Candidates from Mexico’s three main political parties said they relied almost exclusively on money from their parties, which is overwhelmingly public, to bankroll their campaigns, a total of more than 634 million pesos (RM130 million).
That is according to the most recent declarations they have filed with the National Electoral Institute (INE).
Mexicans head to the polls tomorrow to elect their next president in what had been a highly anticipated and hard-fought contest. According to the candidates’ filings, not one of the country’s nearly 90 million registered voters made a monetary contribution directly to their campaigns, and just 70 people had given a total of around 1.4 million pesos of in-kind goods or services.
By law, Mexican parties must rely on public funding for the majority of their financing. Private donations are tightly regulated and have never played an important role in modern campaigns — at least not the modest sums typically declared to federal election authorities. In reality, large, clandestine contributions and illegal vote buying have factored into Mexican elections for decades, corruption watchdogs say.
The latest figures reported to INE strain credibility and underscore the difficulty of cleaning up Mexico’s campaign finance system, said Max Kaiser, an authority on anti-graft initiatives at the non-profit Mexican Institute for Competitiveness.
“Until we stop this cycle, we won’t be able to control corruption in Mexico,” Kaiser said.
The presidential campaigns of Jose Antonio Meade, candidate of the ruling Institutional Revolutionary Party or PRI, and Ricardo Anaya of the National Action Party or PAN, both said their public funding was sufficient, so they did not need private money. Representatives for the two candidates said there had been no under-reporting of private donations or campaign spending.
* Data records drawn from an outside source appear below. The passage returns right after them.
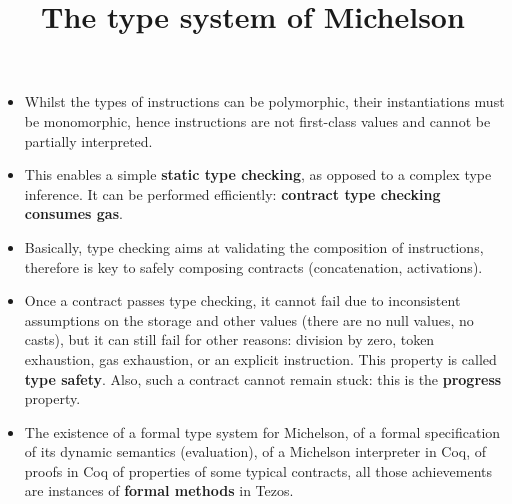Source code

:\documentclass[wide]{slides}
\begin{document}
\begin{slide}
  \title{The type system of Michelson}

  \begin{itemize}

    \item Whilst the types of instructions can be polymorphic, their
      instantiations must be monomorphic, hence instructions are not
      first-class values and cannot be partially interpreted.

    \item This enables a simple \textbf{static type checking}, as
      opposed to a complex type inference. It can be performed
      efficiently: \textbf{contract type checking consumes gas}.

    \item Basically, type checking aims at validating the composition
      of instructions, therefore is key to safely composing contracts
      (concatenation, activations).

    \item Once a contract passes type checking, it cannot fail due to
      inconsistent assumptions on the storage and other values (there
      are no null values, no casts), but it can still fail for other
      reasons: division by zero, token exhaustion, gas exhaustion, or
      an explicit  instruction. This property is called
      \textbf{type safety}. Also, such a contract cannot remain stuck:
      this is the \textbf{progress} property.

    \item The existence of a formal type system for Michelson, of a
      formal specification of its dynamic semantics (evaluation), of a
      Michelson interpreter in Coq, of proofs in Coq of properties of
      some typical contracts, all those achievements are instances of
      \textbf{formal methods} in Tezos.

  \end{itemize}

\end{slide}
\end{document}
A representative for the frontrunner, Andres Manuel Lopez Obrador, running for the Morena Party, did not respond to a request for comment.
The federal election agency INE regulates campaign finance. INE board member Ciro Murayama said he found nothing unusual in the candidates’ declarations that they had not taken any private money.
“If someone doesn’t believe it, they have to demonstrate it,” Murayama said in an interview. “If someone thinks something, the burden of proof is on that person.”
But Luis Carlos Ugalde, a former president of INE, acknowledged that Mexico’s strict limits on private donations were easily evaded by contributors seeking influence.
“The campaign (spending) limits are not respected,” Ugalde said. “Private donors prefer to give without reporting it to buy access.”
In Mexico’s 2012 federal elections, less than three per cent of campaign financing came from private donors, according to a document on INE’s website.